*** Opening of Input material ***

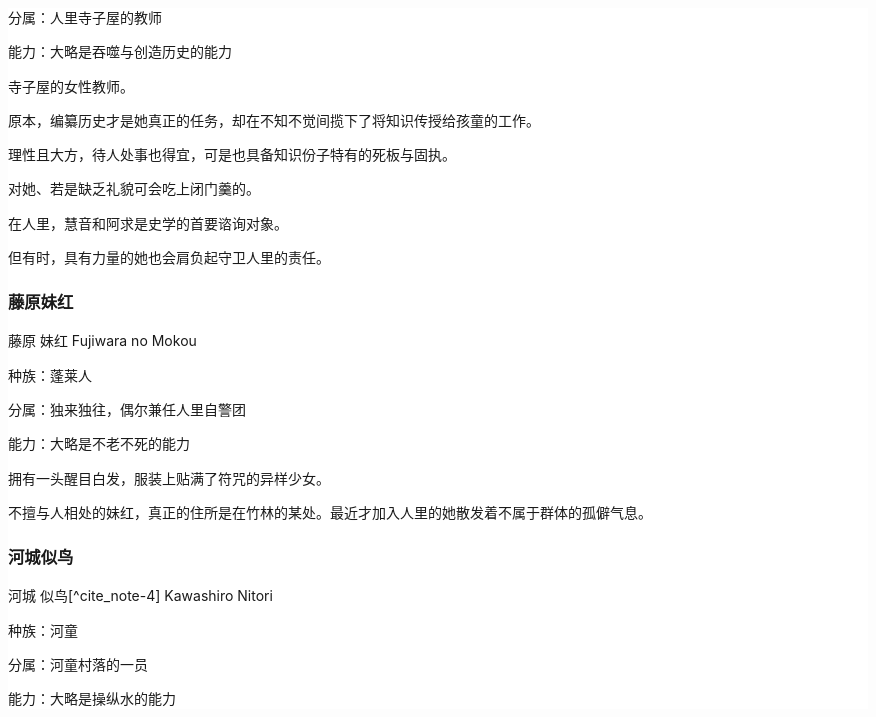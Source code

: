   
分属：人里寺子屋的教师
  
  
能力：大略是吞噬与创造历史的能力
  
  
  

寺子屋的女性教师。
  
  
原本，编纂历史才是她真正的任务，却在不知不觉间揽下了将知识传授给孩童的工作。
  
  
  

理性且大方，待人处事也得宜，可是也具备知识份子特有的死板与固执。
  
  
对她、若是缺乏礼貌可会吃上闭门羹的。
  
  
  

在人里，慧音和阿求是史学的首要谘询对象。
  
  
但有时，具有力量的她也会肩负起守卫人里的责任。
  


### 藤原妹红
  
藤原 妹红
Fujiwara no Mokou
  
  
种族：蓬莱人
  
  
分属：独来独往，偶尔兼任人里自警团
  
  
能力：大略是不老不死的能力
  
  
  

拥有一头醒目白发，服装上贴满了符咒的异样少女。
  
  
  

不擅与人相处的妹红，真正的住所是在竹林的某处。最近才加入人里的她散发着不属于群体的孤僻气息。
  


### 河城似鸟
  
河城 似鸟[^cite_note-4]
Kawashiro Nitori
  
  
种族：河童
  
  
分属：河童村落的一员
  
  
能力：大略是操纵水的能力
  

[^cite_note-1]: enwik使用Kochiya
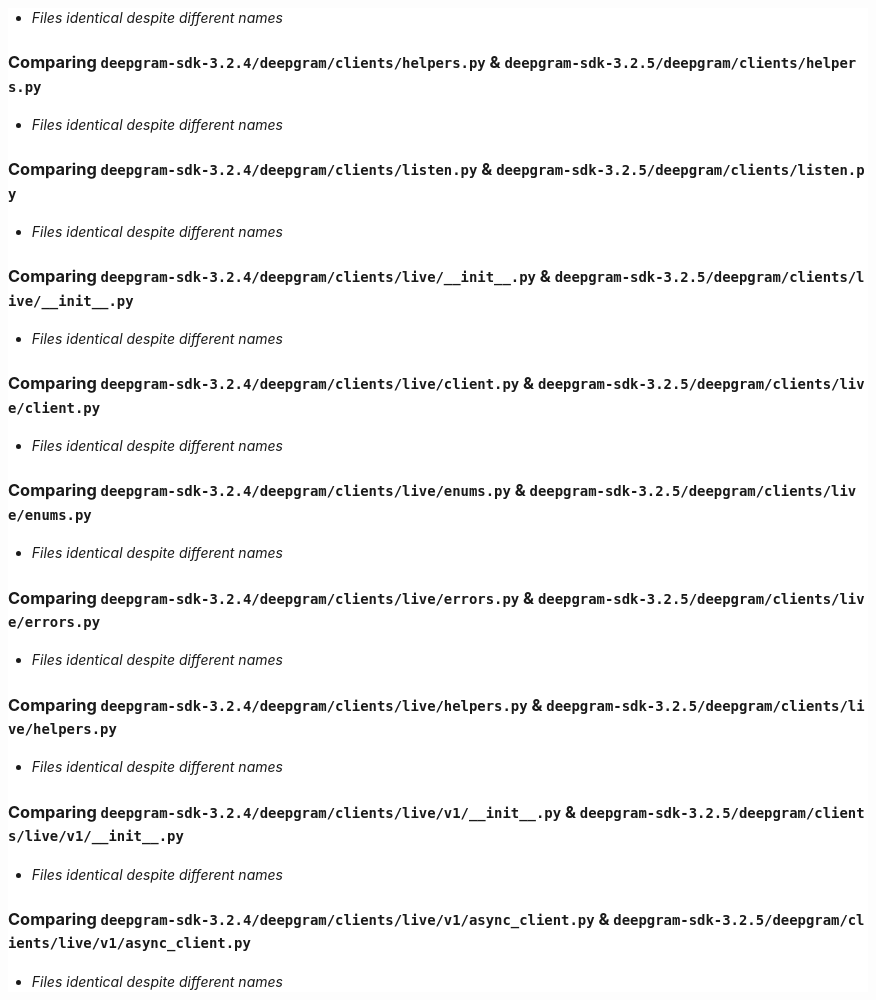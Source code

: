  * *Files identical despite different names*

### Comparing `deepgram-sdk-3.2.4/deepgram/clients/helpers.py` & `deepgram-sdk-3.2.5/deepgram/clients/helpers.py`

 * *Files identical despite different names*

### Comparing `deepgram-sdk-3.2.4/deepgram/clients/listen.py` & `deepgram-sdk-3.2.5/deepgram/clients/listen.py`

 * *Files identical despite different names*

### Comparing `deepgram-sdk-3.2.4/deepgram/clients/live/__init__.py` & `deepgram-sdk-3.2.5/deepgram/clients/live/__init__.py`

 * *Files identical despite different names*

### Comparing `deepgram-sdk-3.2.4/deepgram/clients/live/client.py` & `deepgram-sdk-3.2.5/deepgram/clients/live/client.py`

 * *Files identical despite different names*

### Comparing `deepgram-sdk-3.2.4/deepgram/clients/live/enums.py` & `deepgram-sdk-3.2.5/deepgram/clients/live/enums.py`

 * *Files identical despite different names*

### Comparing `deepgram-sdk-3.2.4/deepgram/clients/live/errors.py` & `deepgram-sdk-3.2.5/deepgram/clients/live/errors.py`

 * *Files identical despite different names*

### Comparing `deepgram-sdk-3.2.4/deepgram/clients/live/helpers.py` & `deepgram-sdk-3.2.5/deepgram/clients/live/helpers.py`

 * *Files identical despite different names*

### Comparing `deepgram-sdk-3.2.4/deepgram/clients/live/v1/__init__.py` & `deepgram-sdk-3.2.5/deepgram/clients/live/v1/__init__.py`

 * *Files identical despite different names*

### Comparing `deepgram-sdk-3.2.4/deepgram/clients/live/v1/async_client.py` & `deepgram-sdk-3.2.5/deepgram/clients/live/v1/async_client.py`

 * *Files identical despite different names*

*** Close of Input material ***
*** Opening of Input material ***

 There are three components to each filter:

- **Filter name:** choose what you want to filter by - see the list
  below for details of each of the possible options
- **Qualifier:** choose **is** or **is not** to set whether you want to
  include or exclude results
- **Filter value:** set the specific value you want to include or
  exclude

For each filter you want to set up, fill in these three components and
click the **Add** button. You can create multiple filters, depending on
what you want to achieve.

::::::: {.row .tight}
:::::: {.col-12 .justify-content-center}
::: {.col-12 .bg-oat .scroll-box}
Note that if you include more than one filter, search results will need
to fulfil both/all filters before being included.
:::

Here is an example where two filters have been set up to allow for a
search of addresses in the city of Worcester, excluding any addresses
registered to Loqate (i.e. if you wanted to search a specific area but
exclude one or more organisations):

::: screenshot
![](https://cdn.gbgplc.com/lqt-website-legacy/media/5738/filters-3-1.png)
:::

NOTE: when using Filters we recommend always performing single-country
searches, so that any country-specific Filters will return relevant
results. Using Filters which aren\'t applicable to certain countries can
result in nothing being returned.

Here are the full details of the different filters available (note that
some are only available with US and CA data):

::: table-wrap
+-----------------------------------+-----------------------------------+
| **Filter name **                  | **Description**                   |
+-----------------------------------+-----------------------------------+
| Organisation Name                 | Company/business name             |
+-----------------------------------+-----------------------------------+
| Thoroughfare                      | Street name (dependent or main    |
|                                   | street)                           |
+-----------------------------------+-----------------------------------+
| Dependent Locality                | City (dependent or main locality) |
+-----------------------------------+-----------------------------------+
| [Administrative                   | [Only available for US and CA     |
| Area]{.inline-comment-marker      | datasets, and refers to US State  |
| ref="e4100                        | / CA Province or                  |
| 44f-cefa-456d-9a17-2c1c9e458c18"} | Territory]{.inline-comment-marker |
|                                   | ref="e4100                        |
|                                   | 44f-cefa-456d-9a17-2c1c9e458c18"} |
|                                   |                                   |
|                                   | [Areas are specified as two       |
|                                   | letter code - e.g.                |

*** Close of Input material ***
*** Opening of Input material ***

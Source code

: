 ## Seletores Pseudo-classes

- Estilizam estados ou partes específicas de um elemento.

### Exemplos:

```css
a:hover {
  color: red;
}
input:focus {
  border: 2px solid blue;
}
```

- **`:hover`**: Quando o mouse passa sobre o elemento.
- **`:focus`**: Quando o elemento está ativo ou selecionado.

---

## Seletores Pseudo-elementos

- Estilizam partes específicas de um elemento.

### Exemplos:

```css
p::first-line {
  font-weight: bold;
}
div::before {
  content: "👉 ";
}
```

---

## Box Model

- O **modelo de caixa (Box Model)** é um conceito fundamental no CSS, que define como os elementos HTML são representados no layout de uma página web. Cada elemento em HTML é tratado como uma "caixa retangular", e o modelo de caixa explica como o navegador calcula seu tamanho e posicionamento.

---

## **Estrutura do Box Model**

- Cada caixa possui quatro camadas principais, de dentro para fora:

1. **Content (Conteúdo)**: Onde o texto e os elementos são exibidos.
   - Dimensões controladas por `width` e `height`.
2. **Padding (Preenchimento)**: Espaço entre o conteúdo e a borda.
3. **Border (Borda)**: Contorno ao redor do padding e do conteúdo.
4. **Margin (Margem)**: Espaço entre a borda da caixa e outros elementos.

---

*** Close of Input material ***

Instructions for the task: Begin at the line that has "理性且大方，待人处事也得宜，可是也具备知识份子特有的死板与固执。" in the entries above; stop after the line that has "拥有一头醒目白发，服装上贴满了符咒的异样少女。". Transcribe exactly those lines and no others.

Exercise output:
理性且大方，待人处事也得宜，可是也具备知识份子特有的死板与固执。
  
  
对她、若是缺乏礼貌可会吃上闭门羹的。
  
  
  

在人里，慧音和阿求是史学的首要谘询对象。
  
  
但有时，具有力量的她也会肩负起守卫人里的责任。
  


### 藤原妹红
  
藤原 妹红
Fujiwara no Mokou
  
  
种族：蓬莱人
  
  
分属：独来独往，偶尔兼任人里自警团
  
  
能力：大略是不老不死的能力
  
  
  

拥有一头醒目白发，服装上贴满了符咒的异样少女。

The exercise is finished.